AUSTIN, Texas — An increase in vehicle sales caused Tesla's third-quarter profit to double compared to numbers from a year ago.
Earlier this month, Tesla announced over 365,000 vehicles were produced and over 343,000 vehicles were delivered. This led Tesla shares to dip because Wall Street analysts believed the company was short over 20,000 deliveries. Elon Musk said those numbers would be revisited on Oct. 19 after the market close because an unusually high number of vehicles were still being delivered.
Final numbers revealed the company's net income from July to September was $3.29 billion despite delivery issues.

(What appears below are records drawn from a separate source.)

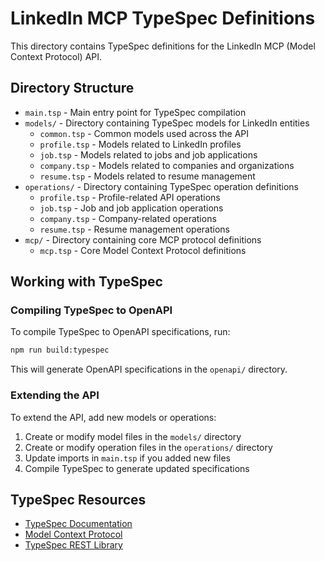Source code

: # LinkedIn MCP TypeSpec Definitions

This directory contains TypeSpec definitions for the LinkedIn MCP (Model Context Protocol) API.

## Directory Structure

- `main.tsp` - Main entry point for TypeSpec compilation
- `models/` - Directory containing TypeSpec models for LinkedIn entities
  - `common.tsp` - Common models used across the API
  - `profile.tsp` - Models related to LinkedIn profiles
  - `job.tsp` - Models related to jobs and job applications
  - `company.tsp` - Models related to companies and organizations
  - `resume.tsp` - Models related to resume management
- `operations/` - Directory containing TypeSpec operation definitions
  - `profile.tsp` - Profile-related API operations
  - `job.tsp` - Job and job application operations
  - `company.tsp` - Company-related operations
  - `resume.tsp` - Resume management operations
- `mcp/` - Directory containing core MCP protocol definitions
  - `mcp.tsp` - Core Model Context Protocol definitions

## Working with TypeSpec

### Compiling TypeSpec to OpenAPI

To compile TypeSpec to OpenAPI specifications, run:

```bash
npm run build:typespec
```

This will generate OpenAPI specifications in the `openapi/` directory.

### Extending the API

To extend the API, add new models or operations:

1. Create or modify model files in the `models/` directory
2. Create or modify operation files in the `operations/` directory
3. Update imports in `main.tsp` if you added new files
4. Compile TypeSpec to generate updated specifications

## TypeSpec Resources

- [TypeSpec Documentation](https://microsoft.github.io/typespec/)
- [Model Context Protocol](https://modelcontextprotocol.io/introduction)
- [TypeSpec REST Library](https://microsoft.github.io/typespec/standard-libraries/rest/reference)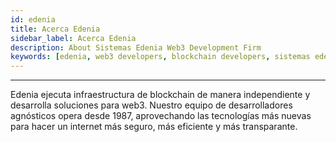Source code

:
```yaml
---
id: edenia
title: Acerca Edenia
sidebar_label: Acerca Edenia
description: About Sistemas Edenia Web3 Development Firm
keywords: [edenia, web3 developers, blockchain developers, sistemas edenia]
---
```


---

<div className="edeniaLogo logo"></div>

Edenia ejecuta infraestructura de blockchain de manera independiente y desarrolla soluciones para web3. Nuestro equipo de desarrolladores agnósticos opera desde 1987, aprovechando las tecnologías más nuevas para hacer un internet más seguro, más eficiente y más transparante.

<div className="socialMediaLinks">
    <a href="http://edenia.com/" className="button edeniaWeb"></a>
    <a href="https://twitter.com/EdeniaWeb3" className="button edeniaTwitter"></a>
    <a href="https://www.linkedin.com/company/edeniaweb3/" className="button edeniaLinkedIn"></a>
    <a href="https://discord.com/invite/YeGcF6QwhP" className="button edeniaDiscord"></a>
</div>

The Austin-based company's revenue rose by 56%, allowing it the flexibility and choice to reconsolidate ownership through a potential stock buybacks.

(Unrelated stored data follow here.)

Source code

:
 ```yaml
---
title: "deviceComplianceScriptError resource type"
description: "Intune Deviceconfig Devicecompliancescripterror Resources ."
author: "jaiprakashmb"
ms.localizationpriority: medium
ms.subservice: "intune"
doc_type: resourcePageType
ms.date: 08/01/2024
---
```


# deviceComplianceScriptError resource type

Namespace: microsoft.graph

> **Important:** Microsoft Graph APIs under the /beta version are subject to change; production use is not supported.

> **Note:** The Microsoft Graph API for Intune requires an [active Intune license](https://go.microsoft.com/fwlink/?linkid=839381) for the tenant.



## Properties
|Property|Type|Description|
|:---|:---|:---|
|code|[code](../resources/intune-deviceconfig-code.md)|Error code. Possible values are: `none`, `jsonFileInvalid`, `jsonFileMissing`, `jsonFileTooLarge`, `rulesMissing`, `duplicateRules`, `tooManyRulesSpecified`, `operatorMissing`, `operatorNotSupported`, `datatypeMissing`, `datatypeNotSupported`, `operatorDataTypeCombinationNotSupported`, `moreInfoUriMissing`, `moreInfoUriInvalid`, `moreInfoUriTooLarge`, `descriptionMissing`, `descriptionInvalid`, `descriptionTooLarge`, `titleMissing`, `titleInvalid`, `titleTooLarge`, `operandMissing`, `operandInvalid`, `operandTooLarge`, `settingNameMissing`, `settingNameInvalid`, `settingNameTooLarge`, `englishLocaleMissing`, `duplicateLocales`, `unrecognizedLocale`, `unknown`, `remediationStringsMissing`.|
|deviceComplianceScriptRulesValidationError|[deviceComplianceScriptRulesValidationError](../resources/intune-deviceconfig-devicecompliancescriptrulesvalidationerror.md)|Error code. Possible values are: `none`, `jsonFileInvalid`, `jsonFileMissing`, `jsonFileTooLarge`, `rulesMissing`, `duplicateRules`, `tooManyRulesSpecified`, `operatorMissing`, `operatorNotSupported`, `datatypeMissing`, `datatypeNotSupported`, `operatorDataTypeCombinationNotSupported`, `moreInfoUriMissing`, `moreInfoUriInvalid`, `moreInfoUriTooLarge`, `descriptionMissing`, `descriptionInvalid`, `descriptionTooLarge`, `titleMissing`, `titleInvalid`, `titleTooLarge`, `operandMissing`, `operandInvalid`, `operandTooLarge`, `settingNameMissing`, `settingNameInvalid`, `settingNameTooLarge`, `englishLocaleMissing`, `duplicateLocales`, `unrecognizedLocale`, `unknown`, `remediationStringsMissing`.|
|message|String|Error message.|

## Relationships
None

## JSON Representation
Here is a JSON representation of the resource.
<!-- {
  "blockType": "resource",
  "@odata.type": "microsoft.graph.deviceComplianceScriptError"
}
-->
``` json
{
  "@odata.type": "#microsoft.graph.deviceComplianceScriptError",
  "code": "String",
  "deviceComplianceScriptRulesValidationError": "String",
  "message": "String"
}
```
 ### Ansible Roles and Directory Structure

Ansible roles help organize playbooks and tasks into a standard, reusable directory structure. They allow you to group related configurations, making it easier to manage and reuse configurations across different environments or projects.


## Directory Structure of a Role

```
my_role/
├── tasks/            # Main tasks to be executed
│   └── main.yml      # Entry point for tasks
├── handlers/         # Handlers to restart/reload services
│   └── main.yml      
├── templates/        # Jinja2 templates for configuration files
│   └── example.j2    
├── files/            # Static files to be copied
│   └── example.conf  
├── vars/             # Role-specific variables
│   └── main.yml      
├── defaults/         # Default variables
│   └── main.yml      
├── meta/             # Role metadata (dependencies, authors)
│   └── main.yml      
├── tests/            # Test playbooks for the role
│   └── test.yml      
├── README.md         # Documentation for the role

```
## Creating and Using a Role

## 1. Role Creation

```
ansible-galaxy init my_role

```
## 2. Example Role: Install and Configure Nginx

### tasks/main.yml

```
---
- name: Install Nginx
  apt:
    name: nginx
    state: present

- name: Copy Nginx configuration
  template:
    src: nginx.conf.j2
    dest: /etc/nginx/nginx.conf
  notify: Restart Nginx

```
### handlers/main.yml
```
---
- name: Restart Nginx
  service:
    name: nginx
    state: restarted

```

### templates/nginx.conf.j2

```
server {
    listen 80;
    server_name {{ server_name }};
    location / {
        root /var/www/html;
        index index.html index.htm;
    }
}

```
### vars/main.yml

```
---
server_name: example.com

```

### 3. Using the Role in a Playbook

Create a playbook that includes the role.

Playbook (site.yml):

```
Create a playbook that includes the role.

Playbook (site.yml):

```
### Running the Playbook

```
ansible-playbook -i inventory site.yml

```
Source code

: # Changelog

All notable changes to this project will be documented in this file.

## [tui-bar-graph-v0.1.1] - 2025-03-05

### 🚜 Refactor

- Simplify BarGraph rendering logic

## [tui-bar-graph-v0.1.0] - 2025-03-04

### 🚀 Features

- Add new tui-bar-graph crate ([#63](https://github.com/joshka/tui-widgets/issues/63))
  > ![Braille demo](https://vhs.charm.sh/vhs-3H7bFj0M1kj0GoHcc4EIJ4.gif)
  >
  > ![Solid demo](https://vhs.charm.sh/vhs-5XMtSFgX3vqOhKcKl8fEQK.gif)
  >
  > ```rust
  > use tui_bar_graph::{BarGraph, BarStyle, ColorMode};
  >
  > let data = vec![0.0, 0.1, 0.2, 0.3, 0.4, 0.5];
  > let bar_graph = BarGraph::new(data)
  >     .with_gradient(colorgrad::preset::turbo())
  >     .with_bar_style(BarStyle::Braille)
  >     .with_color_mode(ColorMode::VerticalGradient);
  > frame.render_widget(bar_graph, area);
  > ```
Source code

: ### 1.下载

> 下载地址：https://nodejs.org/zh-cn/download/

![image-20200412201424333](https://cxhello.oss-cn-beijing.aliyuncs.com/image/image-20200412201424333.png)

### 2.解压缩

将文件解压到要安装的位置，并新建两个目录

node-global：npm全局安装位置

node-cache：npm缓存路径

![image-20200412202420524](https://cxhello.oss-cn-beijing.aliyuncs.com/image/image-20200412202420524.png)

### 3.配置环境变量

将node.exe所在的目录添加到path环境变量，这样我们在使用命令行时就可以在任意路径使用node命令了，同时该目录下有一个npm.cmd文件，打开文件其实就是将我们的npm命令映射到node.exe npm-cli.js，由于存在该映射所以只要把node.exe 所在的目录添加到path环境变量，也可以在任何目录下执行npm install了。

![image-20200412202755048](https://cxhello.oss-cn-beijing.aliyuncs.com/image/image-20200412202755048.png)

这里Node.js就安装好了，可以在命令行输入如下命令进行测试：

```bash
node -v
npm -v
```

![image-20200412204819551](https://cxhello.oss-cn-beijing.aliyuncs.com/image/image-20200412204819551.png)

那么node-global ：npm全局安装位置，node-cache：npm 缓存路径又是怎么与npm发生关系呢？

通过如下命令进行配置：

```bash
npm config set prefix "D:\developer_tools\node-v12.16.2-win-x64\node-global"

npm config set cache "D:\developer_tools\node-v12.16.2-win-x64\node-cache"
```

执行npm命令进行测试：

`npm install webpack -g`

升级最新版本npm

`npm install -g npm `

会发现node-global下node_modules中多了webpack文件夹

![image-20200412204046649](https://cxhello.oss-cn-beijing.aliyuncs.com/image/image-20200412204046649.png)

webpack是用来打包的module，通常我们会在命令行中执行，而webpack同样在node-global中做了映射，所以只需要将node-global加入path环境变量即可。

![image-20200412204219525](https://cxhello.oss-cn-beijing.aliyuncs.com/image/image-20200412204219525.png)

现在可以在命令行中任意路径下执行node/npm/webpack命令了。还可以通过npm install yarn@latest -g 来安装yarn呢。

According to a report from our news partners at the Austin-American Statesman, Musk said on the Tesla's quarterly conference call that it is considering a $5 billion to $10 billion stock buyback next year, even if the economy doesn't fare as well.

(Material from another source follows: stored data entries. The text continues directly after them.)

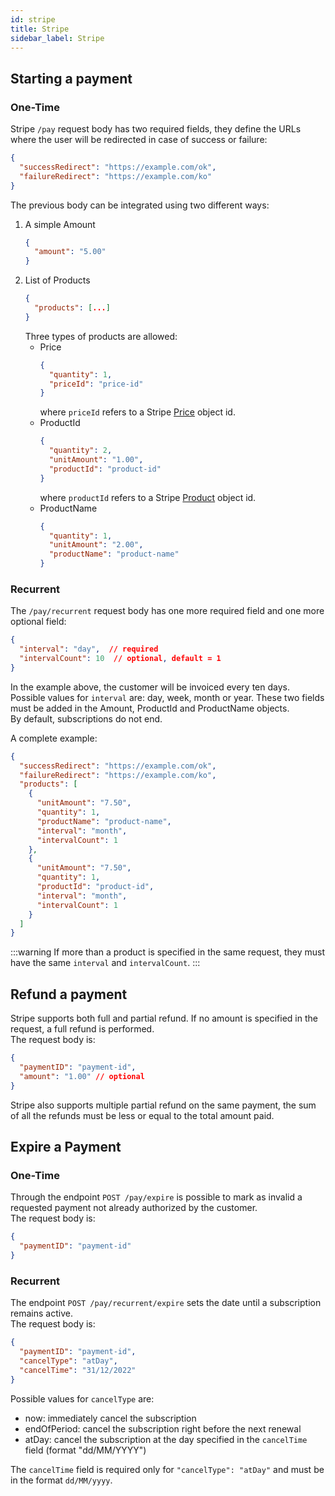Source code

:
 ```yaml
---
id: stripe
title: Stripe
sidebar_label: Stripe
---
```


<!--
WARNING: this file was automatically generated by Mia-Platform Doc Aggregator.
DO NOT MODIFY IT BY HAND.
Instead, modify the source file and run the aggregator to regenerate this file.
-->

## Starting a payment

### One-Time

Stripe `/pay` request body has two required fields, they define the URLs where the user will be redirected in case of success or failure:
```json lines
{
  "successRedirect": "https://example.com/ok",
  "failureRedirect": "https://example.com/ko"
}
```
The previous body can be integrated using two different ways:
1. A simple Amount
    ```json lines
    {
      "amount": "5.00"
    }
    ```
2. List of Products
    ```json lines
    {
      "products": [...]
    }
    ```
   Three types of products are allowed:
    * Price
        ```json lines
        {
          "quantity": 1,
          "priceId": "price-id"  
        }
        ```
      where `priceId` refers to a Stripe [Price](https://stripe.com/docs/api/prices) object id.
    * ProductId
        ```json lines
        {
          "quantity": 2,
          "unitAmount": "1.00",
          "productId": "product-id"  
        }
        ```
      where `productId` refers to a Stripe [Product](https://stripe.com/docs/api/products) object id.
    * ProductName
        ```json lines
        {
          "quantity": 1,
          "unitAmount": "2.00",
          "productName": "product-name"  
        }
        ```

### Recurrent

The `/pay/recurrent` request body has one more required field and one more optional field:
```json lines
{
  "interval": "day",  // required
  "intervalCount": 10  // optional, default = 1
}
```
In the example above, the customer will be invoiced every ten days.
Possible values for `interval` are: day, week, month or year.
These two fields must be added in the Amount, ProductId and ProductName objects.  
By default, subscriptions do not end.

A complete example:
```json lines
{
  "successRedirect": "https://example.com/ok",
  "failureRedirect": "https://example.com/ko",
  "products": [
    {
      "unitAmount": "7.50",
      "quantity": 1,
      "productName": "product-name",
      "interval": "month",
      "intervalCount": 1
    },
    {
      "unitAmount": "7.50",
      "quantity": 1,
      "productId": "product-id",
      "interval": "month",
      "intervalCount": 1
    }
  ]
}
```

:::warning
If more than a product is specified in the same request, they must have the same `interval` and `intervalCount`.
:::

## Refund a payment

Stripe supports both full and partial refund. If no amount is specified in the request, a full refund is performed.  
The request body is:
```json lines
{
  "paymentID": "payment-id",
  "amount": "1.00" // optional
}
```
Stripe also supports multiple partial refund on the same payment, the sum of all the refunds must be less or equal to the total amount paid.

## Expire a Payment

### One-Time

Through the endpoint `POST /pay/expire` is possible to mark as invalid a requested payment not already authorized by the customer.  
The request body is:
```json lines
{
  "paymentID": "payment-id"
}
```

### Recurrent

The endpoint `POST /pay/recurrent/expire` sets the date until a subscription remains active.  
The request body is:
```json lines
{
  "paymentID": "payment-id",
  "cancelType": "atDay",
  "cancelTime": "31/12/2022"
}
```
Possible values for `cancelType` are:
* now: immediately cancel the subscription
* endOfPeriod: cancel the subscription right before the next renewal
* atDay: cancel the subscription at the day specified in the `cancelTime` field (format "dd/MM/YYYY")

The `cancelTime` field is required only for `"cancelType": "atDay"` and must be in the format `dd/MM/yyyy`.
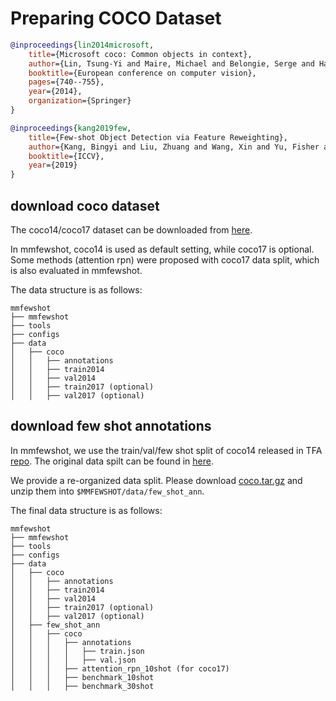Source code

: # Preparing COCO Dataset

<!-- [DATASET] -->

```bibtex
@inproceedings{lin2014microsoft,
    title={Microsoft coco: Common objects in context},
    author={Lin, Tsung-Yi and Maire, Michael and Belongie, Serge and Hays, James and Perona, Pietro and Ramanan, Deva and Doll{\'a}r, Piotr and Zitnick, C Lawrence},
    booktitle={European conference on computer vision},
    pages={740--755},
    year={2014},
    organization={Springer}
}

@inproceedings{kang2019few,
    title={Few-shot Object Detection via Feature Reweighting},
    author={Kang, Bingyi and Liu, Zhuang and Wang, Xin and Yu, Fisher and Feng, Jiashi and Darrell, Trevor},
    booktitle={ICCV},
    year={2019}
}
```

## download coco dataset
The coco14/coco17 dataset can be downloaded from [here](https://cocodataset.org/#download).

In mmfewshot, coco14 is used as default setting, while coco17 is optional.
Some methods (attention rpn) were proposed with coco17 data split, which is also evaluated in mmfewshot.

The data structure is as follows:
```none
mmfewshot
├── mmfewshot
├── tools
├── configs
├── data
│   ├── coco
│   │   ├── annotations
│   │   ├── train2014
│   │   ├── val2014
│   │   ├── train2017 (optional)
│   │   ├── val2017 (optional)
```

## download few shot annotations
In mmfewshot, we use the train/val/few shot split of coco14 released in TFA [repo](https://github.com/ucbdrive/few-shot-object-detection).
The original data spilt can be found in [here](http://dl.yf.io/fs-det/datasets/cocosplit/).

We provide a re-organized data split.
Please download [coco.tar.gz](https://download.openmmlab.com/mmfewshot/few_shot_ann/coco.tar.gz)
and unzip them into `$MMFEWSHOT/data/few_shot_ann`.

The final data structure is as follows:
```none
mmfewshot
├── mmfewshot
├── tools
├── configs
├── data
│   ├── coco
│   │   ├── annotations
│   │   ├── train2014
│   │   ├── val2014
│   │   ├── train2017 (optional)
│   │   ├── val2017 (optional)
│   ├── few_shot_ann
│   │   ├── coco
│   │   │   ├── annotations
│   │   │   │   ├── train.json
│   │   │   │   ├── val.json
│   │   │   ├── attention_rpn_10shot (for coco17)
│   │   │   ├── benchmark_10shot
│   │   │   ├── benchmark_30shot
```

However, Tesla Chief Financial Officer Zachary Kirkhorn said Tesla will fall short of its target of 50% annual growth in vehicle deliveries this year.
"Analysts have questioned whether Tesla is experiencing waning demand for its vehicles, which in the U.S. start around $49,000," the Statesman reported.
Delivery statistics aside, Tesla is expected to grow in other ways. Musk says customers who ordered the "full self-driving" system can expect it by the end of 2022.
Musk also says he's confident in the company meeting U.S government requirements per the Inflation Reduction Act, so consumers can get up tax credits when they purchase Tesla vehicles. In addition to this, deliveries for Tesla's semi trucks will begin in December.